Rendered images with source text
○ ○ ○ ○ ○

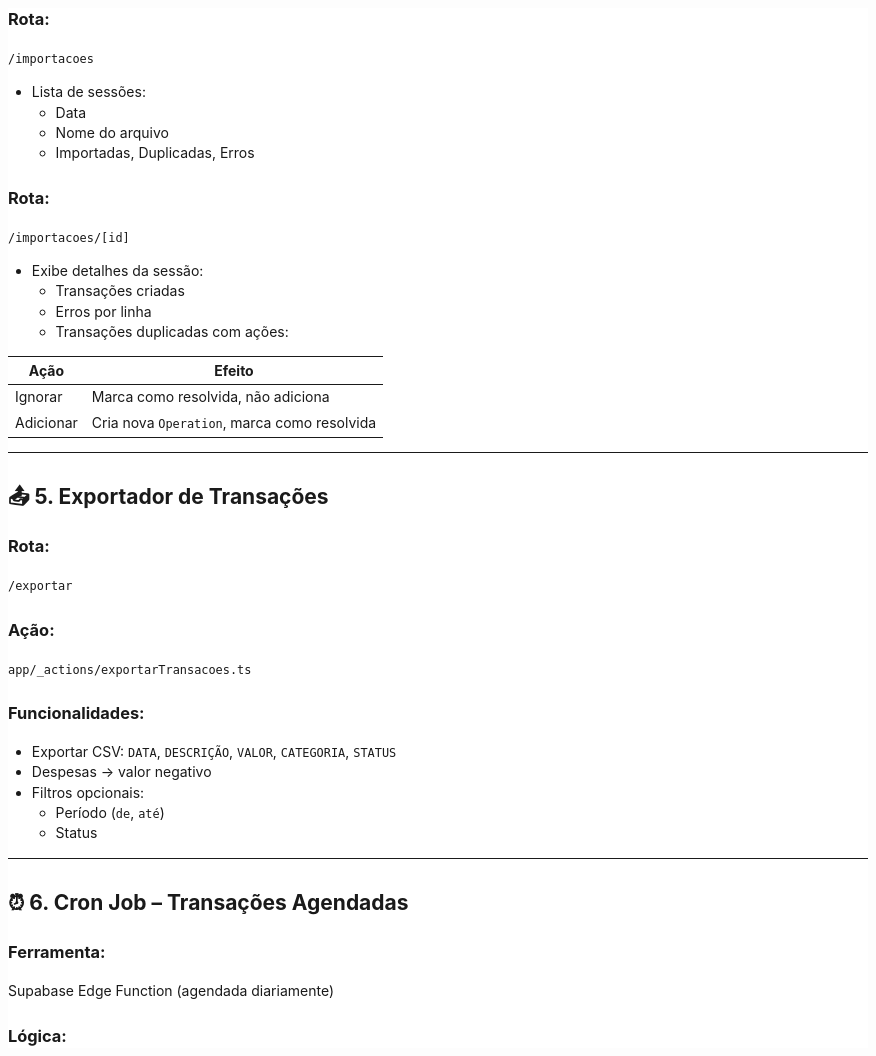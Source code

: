 ### Rota:

`/importacoes`

- Lista de sessões:
  - Data
  - Nome do arquivo
  - Importadas, Duplicadas, Erros

### Rota:

`/importacoes/[id]`

- Exibe detalhes da sessão:
  - Transações criadas
  - Erros por linha
  - Transações duplicadas com ações:

| Ação      | Efeito                                      |
| --------- | ------------------------------------------- |
| Ignorar   | Marca como resolvida, não adiciona          |
| Adicionar | Cria nova `Operation`, marca como resolvida |

---

## 📤 5. Exportador de Transações

### Rota:

`/exportar`

### Ação:

`app/_actions/exportarTransacoes.ts`

### Funcionalidades:

- Exportar CSV: `DATA`, `DESCRIÇÃO`, `VALOR`, `CATEGORIA`, `STATUS`
- Despesas → valor negativo
- Filtros opcionais:
  - Período (`de`, `até`)
  - Status

---

## ⏰ 6. Cron Job – Transações Agendadas

### Ferramenta:

Supabase Edge Function (agendada diariamente)

### Lógica:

○ ○ ○ ○ ○

**Exercise prompt:**
Please return all lines from the records that hold the word "Transações".

**Output below:**
  - Transações criadas
  - Transações duplicadas com ações:
## 📤 5. Exportador de Transações
## ⏰ 6. Cron Job – Transações Agendadas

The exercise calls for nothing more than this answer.